━━ Material to process

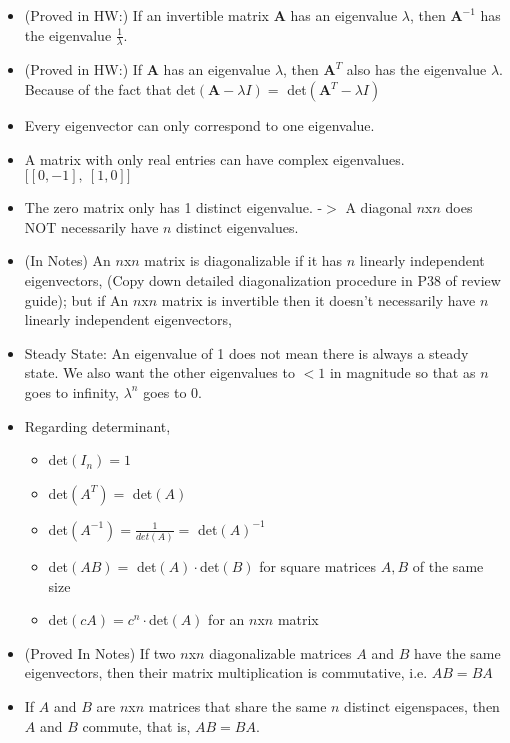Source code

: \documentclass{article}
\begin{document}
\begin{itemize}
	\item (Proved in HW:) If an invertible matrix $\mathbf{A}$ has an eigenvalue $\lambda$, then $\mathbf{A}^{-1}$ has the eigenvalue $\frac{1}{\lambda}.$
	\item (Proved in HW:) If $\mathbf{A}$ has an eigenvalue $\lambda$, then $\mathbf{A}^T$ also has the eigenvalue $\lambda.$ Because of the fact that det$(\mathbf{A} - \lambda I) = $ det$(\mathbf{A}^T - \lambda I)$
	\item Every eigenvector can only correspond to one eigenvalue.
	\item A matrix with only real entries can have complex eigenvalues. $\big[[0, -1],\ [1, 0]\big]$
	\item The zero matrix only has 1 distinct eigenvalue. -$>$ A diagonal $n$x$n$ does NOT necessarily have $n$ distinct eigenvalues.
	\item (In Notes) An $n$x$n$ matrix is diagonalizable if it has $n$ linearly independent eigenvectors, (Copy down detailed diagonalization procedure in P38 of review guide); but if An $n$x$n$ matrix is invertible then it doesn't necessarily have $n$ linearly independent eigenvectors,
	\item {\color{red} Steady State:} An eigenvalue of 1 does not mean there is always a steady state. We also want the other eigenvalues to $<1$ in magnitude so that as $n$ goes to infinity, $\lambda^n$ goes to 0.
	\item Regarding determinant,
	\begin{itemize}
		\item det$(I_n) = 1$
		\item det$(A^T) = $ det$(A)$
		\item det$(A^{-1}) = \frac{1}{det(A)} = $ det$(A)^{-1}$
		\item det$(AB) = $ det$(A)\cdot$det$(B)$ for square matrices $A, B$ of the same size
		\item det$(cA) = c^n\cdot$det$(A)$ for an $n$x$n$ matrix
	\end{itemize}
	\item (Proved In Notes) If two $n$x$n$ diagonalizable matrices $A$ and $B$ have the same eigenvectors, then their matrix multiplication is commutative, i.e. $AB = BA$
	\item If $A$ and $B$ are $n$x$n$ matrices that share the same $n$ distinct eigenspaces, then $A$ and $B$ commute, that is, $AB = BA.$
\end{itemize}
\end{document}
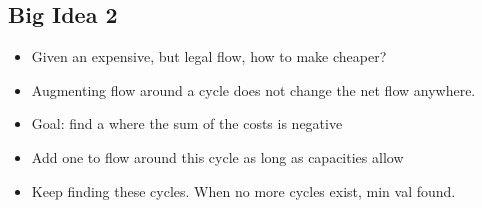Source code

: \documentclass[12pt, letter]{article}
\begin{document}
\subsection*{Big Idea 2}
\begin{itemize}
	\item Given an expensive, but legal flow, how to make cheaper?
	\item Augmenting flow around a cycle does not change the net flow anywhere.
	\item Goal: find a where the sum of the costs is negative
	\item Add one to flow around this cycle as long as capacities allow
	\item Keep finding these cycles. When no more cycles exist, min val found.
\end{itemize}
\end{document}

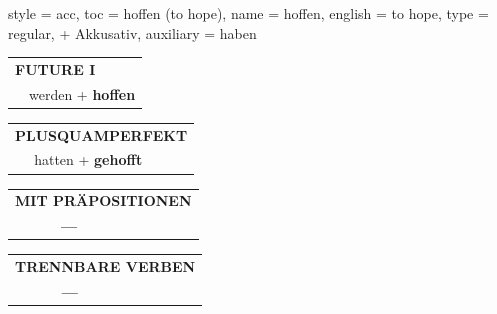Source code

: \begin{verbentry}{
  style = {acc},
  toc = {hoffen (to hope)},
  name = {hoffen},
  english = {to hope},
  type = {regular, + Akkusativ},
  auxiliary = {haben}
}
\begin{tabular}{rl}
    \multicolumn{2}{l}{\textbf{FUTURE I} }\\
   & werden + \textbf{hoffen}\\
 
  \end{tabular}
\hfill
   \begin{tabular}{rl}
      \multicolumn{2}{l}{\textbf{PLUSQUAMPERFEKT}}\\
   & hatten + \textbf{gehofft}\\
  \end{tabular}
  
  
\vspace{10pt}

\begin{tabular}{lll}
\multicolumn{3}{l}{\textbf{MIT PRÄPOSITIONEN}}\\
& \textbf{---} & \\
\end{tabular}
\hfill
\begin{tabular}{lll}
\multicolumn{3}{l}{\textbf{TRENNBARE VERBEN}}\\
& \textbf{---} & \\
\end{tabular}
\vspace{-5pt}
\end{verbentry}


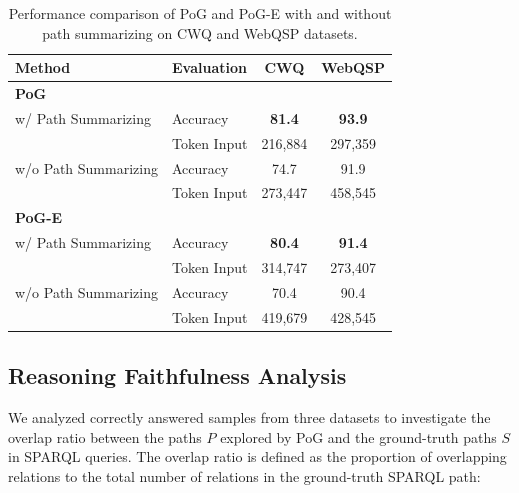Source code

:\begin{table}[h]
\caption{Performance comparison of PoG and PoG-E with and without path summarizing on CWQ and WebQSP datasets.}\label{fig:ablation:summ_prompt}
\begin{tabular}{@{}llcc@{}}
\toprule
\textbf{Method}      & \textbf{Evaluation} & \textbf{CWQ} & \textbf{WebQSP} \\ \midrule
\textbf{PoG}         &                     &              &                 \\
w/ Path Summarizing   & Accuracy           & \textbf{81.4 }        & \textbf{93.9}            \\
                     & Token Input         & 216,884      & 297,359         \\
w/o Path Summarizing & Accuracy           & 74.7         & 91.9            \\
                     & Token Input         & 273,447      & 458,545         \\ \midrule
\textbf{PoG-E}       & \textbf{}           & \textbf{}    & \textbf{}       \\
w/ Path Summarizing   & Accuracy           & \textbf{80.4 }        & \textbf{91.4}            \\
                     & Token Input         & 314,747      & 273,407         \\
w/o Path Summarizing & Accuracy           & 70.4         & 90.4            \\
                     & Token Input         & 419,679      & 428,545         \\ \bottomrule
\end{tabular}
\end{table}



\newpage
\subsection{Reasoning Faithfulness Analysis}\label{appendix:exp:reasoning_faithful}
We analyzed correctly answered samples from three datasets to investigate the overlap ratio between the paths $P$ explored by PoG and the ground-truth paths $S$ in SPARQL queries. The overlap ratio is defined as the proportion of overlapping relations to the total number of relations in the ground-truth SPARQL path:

━━━━

#### What you should do
All that is needed is an exact copy of the lines from the top of the entries through the line containing "to one eigenvalue.", pictures left out.

#### Exercise solution
Source code

: \documentclass{article}
\begin{document}
\begin{itemize}
	\item (Proved in HW:) If an invertible matrix $\mathbf{A}$ has an eigenvalue $\lambda$, then $\mathbf{A}^{-1}$ has the eigenvalue $\frac{1}{\lambda}.$
	\item (Proved in HW:) If $\mathbf{A}$ has an eigenvalue $\lambda$, then $\mathbf{A}^T$ also has the eigenvalue $\lambda.$ Because of the fact that det$(\mathbf{A} - \lambda I) = $ det$(\mathbf{A}^T - \lambda I)$
	\item Every eigenvector can only correspond to one eigenvalue.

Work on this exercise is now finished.